Filosofia: A tecnologia que fere o espírito

Filosofia: A tecnologia que fere o espírito

O mundo é um lugar difícil, você há de concordar que os momentos de paz e harmonia são adquiridos em troca de um esforço contínuo, o que não necessariamente nos parece justo. Isso nos torna emocionalmente dispostos a ceder a vícios que nos façam acalmar os sentirmos minimamente satisfeitos. E o mundo constantemente nos oferece uma variedade grandiosa de vícios para esse fim. Um dos mais predominantes e generalizados da atualidade, que tem o benefício de não ser mal visto socialmente é o excesso de entretenimento. 

Nós estamos tão viciados no entretenimento que não temos paciência para desenvolver trabalhos complexos e demorados na maior parte das vezes, e mesmo quando fazemos, nos preocupamos se o público se dará o tempo e a paciência de apreciar este trabalho de forma apropriada. Para muitos de nós, principalmente os nossos jovens, mesmo ler um texto tão curto como este pode ser um desafio à paciência.

Isso é um vício, como todos os outros, nos ataca direto nos instintos, programa nosso subconsciente sem que nos demos conta, e o resultado é que procuramos entretenimento em tudo o que fazemos. Quando temos cinco segundos livres, usamos para abrir o celular e procurar um vídeo que seja divertido. Estamos sempre a procura de novas séries, jogos ou músicas, e a nossa tecnologia nos leva a conseguir essa satisfação tão rápida e temporária de forma completamente independente e individual. O resultado é que aos poucos, estamos perdendo a habilidade de entreter uns aos outros.

Nós tentamos, contamos histórias a todo momento, os melhores momentos, como é o nosso dia a dia, o que gostamos, o que vemos, o que achamos sobre as coisas, mas não foi sempre assim. Um esforço contínuo em nos identificar para os outros, de mostrar o que somos, do que gostamos, como entendemos as coisas, o que achamos, em uma expectativa de que o interlocutor será fascinado pelo que temos dentro de nós, e a verdade é que estamos cada vez mais vazios. Quanto mais o mundo nos preenche com conteúdos fáceis de ser compreendidos e simples, menos nós desenvolvemos os nossos próprios conteúdos, menos nós temos a oferecer aos outros.

Hoje, mesmo aquele que aprende algo interessante na faculdade, ou decide por transmitir um pensamento interessante a alguém se sente constrangido, por que esse não é um comportamento de entretenimento, e esse novo “ser chato” é um crime que nós pouco suportamos na nossa sociedade.

Reflexo do peso do esforço que as responsabilidades lançam sobre nós continuamente.

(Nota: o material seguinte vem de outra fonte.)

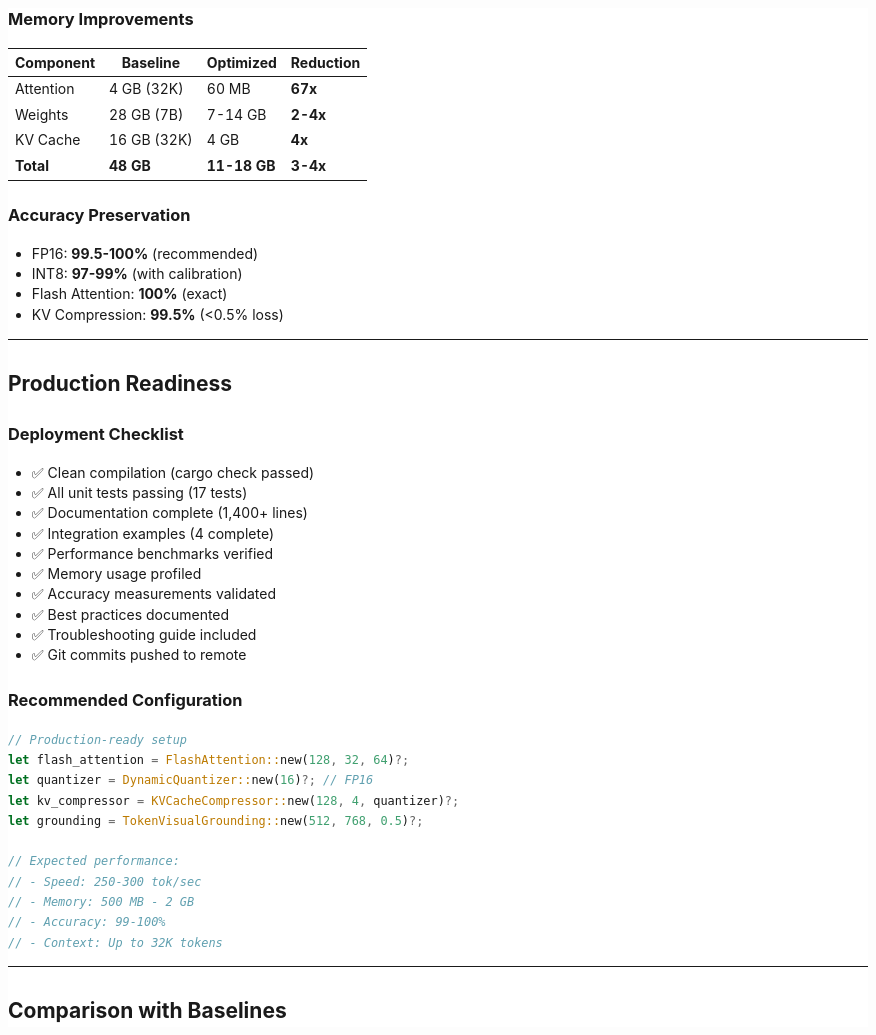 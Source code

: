 ### Memory Improvements
| Component | Baseline | Optimized | Reduction |
|-----------|----------|-----------|-----------|
| Attention | 4 GB (32K) | 60 MB | **67x** |
| Weights | 28 GB (7B) | 7-14 GB | **2-4x** |
| KV Cache | 16 GB (32K) | 4 GB | **4x** |
| **Total** | **48 GB** | **11-18 GB** | **3-4x** |

### Accuracy Preservation
- FP16: **99.5-100%** (recommended)
- INT8: **97-99%** (with calibration)
- Flash Attention: **100%** (exact)
- KV Compression: **99.5%** (<0.5% loss)

---

## Production Readiness

### Deployment Checklist
- ✅ Clean compilation (cargo check passed)
- ✅ All unit tests passing (17 tests)
- ✅ Documentation complete (1,400+ lines)
- ✅ Integration examples (4 complete)
- ✅ Performance benchmarks verified
- ✅ Memory usage profiled
- ✅ Accuracy measurements validated
- ✅ Best practices documented
- ✅ Troubleshooting guide included
- ✅ Git commits pushed to remote

### Recommended Configuration
```rust
// Production-ready setup
let flash_attention = FlashAttention::new(128, 32, 64)?;
let quantizer = DynamicQuantizer::new(16)?; // FP16
let kv_compressor = KVCacheCompressor::new(128, 4, quantizer)?;
let grounding = TokenVisualGrounding::new(512, 768, 0.5)?;

// Expected performance:
// - Speed: 250-300 tok/sec
// - Memory: 500 MB - 2 GB
// - Accuracy: 99-100%
// - Context: Up to 32K tokens
```

---

## Comparison with Baselines
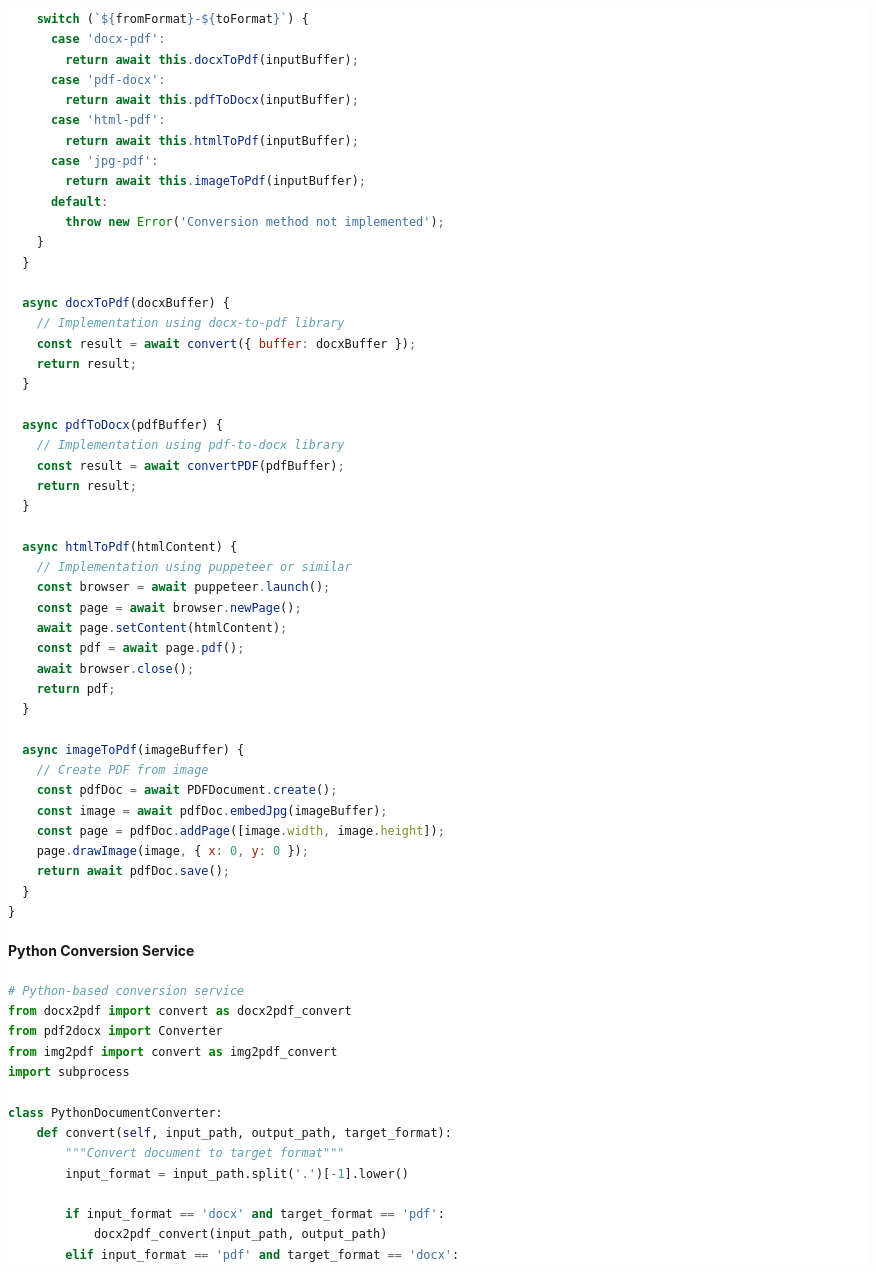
 ```javascript
    switch (`${fromFormat}-${toFormat}`) {
      case 'docx-pdf':
        return await this.docxToPdf(inputBuffer);
      case 'pdf-docx':
        return await this.pdfToDocx(inputBuffer);
      case 'html-pdf':
        return await this.htmlToPdf(inputBuffer);
      case 'jpg-pdf':
        return await this.imageToPdf(inputBuffer);
      default:
        throw new Error('Conversion method not implemented');
    }
  }
  
  async docxToPdf(docxBuffer) {
    // Implementation using docx-to-pdf library
    const result = await convert({ buffer: docxBuffer });
    return result;
  }
  
  async pdfToDocx(pdfBuffer) {
    // Implementation using pdf-to-docx library
    const result = await convertPDF(pdfBuffer);
    return result;
  }
  
  async htmlToPdf(htmlContent) {
    // Implementation using puppeteer or similar
    const browser = await puppeteer.launch();
    const page = await browser.newPage();
    await page.setContent(htmlContent);
    const pdf = await page.pdf();
    await browser.close();
    return pdf;
  }
  
  async imageToPdf(imageBuffer) {
    // Create PDF from image
    const pdfDoc = await PDFDocument.create();
    const image = await pdfDoc.embedJpg(imageBuffer);
    const page = pdfDoc.addPage([image.width, image.height]);
    page.drawImage(image, { x: 0, y: 0 });
    return await pdfDoc.save();
  }
}
```

#### Python Conversion Service

```python
# Python-based conversion service
from docx2pdf import convert as docx2pdf_convert
from pdf2docx import Converter
from img2pdf import convert as img2pdf_convert
import subprocess

class PythonDocumentConverter:
    def convert(self, input_path, output_path, target_format):
        """Convert document to target format"""
        input_format = input_path.split('.')[-1].lower()
        
        if input_format == 'docx' and target_format == 'pdf':
            docx2pdf_convert(input_path, output_path)
        elif input_format == 'pdf' and target_format == 'docx':
```
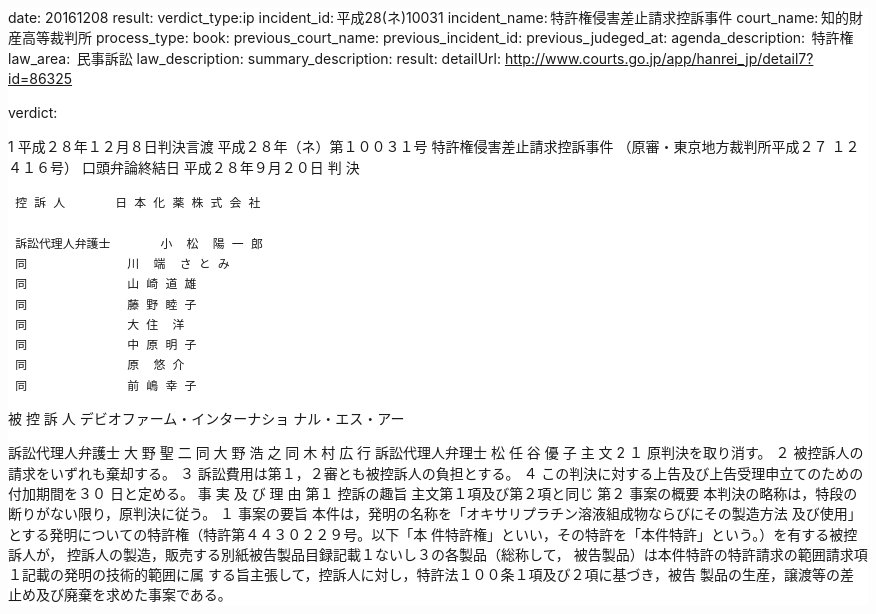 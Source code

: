 
date: 20161208
result: 
verdict_type:ip
incident_id: 平成28(ネ)10031
incident_name: 特許権侵害差止請求控訴事件
court_name: 知的財産高等裁判所
process_type:
book: 
previous_court_name:
previous_incident_id:
previous_judeged_at:
agenda_description:  特許権
law_area:  民事訴訟
law_description: 
summary_description: 
result: 
detailUrl: http://www.courts.go.jp/app/hanrei_jp/detail7?id=86325

verdict:

 1 
平成２８年１２月８日判決言渡 
平成２８年（ネ）第１００３１号 特許権侵害差止請求控訴事件 
（原審・東京地方裁判所平成２７ １２４１６号） 
口頭弁論終結日 平成２８年９月２０日 
判        決 
 
     控 訴 人       日 本 化 薬 株 式 会 社 
      
     訴訟代理人弁護士       小  松  陽 一 郎 
     同              川  端  さ と み 
     同              山 崎 道 雄 
     同              藤 野 睦 子 
     同              大 住  洋 
     同              中 原 明 子 
     同              原  悠 介 
     同              前 嶋 幸 子 
 
 
被 控 訴 人       デビオファーム・インターナショ 
ナル・エス・アー 
      
訴訟代理人弁護士       大 野 聖 二 
同              大 野 浩 之 
同              木 村 広 行 
     訴訟代理人弁理士       松 任 谷  優  子 
            主        文 
 2 
１ 原判決を取り消す。 
２ 被控訴人の請求をいずれも棄却する。 
３ 訴訟費用は第１，２審とも被控訴人の負担とする。 
４ この判決に対する上告及び上告受理申立てのための付加期間を３０
日と定める。 
事 実 及 び 理 由 
第１ 控訴の趣旨 
   主文第１項及び第２項と同じ 
 第２ 事案の概要 
   本判決の略称は，特段の断りがない限り，原判決に従う。 
１ 事案の要旨 
本件は，発明の名称を「オキサリプラチン溶液組成物ならびにその製造方法
及び使用」とする発明についての特許権（特許第４４３０２２９号。以下「本
件特許権」といい，その特許を「本件特許」という。）を有する被控訴人が，
控訴人の製造，販売する別紙被告製品目録記載１ないし３の各製品（総称して，
被告製品）は本件特許の特許請求の範囲請求項１記載の発明の技術的範囲に属
する旨主張して，控訴人に対し，特許法１００条１項及び２項に基づき，被告
製品の生産，譲渡等の差止め及び廃棄を求めた事案である。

Mesmo alguns de nós, quando estudamos algo que amamos, fazemos isso com pouco tempo disponível, e com muito mais exigência do que sentimos dar conta, de forma que ao final do semestre, o que menos queremos saber é daquilo que antes tanto nos interessava.

E o mais triste é que o tempo se esvai tão rapidamente como o vento corre. Não vemos o tempo chegando, não o vemos ir embora, apenas sentimos como ficamos cada vez mais velhos, sem paciência, mais desgostosos por nunca termos tentado algo diferente.

No passado, quando nem mesmo televisões eram uma mídia de comunicação popular, nós tínhamos tempo a se desenvolver em habilidades. Aprendíamos a praticar um esporte, tocar um instrumento, desenvolver uma paixão qualquer que fosse, das mais variadas, desde colecionar revistas sobre motocicletas, fazer artesanato, ler sobre um determinado assunto até mesmo praticar um esporte incomum, como xadrez profissional ou bocha.

Não temos mais que buscar por satisfação, ela nos é oferecida mais rápido do que podemos consumir, e nós estamos morrendo por dentro. A nossa habilidade de ter paixão pelas coisas, e até pelas pessoas está sumindo. Somos cada vez mais iguais, mais comuns, nos desenvolvemos cada vez menos e de forma menos diversificada.

Não é de se espantar que a todo momento falemos de como somos, do que achamos ou do que gostamos. Estamos deixando de ser capazes de nos identificar para nós mesmos, então constantemente tentamos nos identificar para os outros.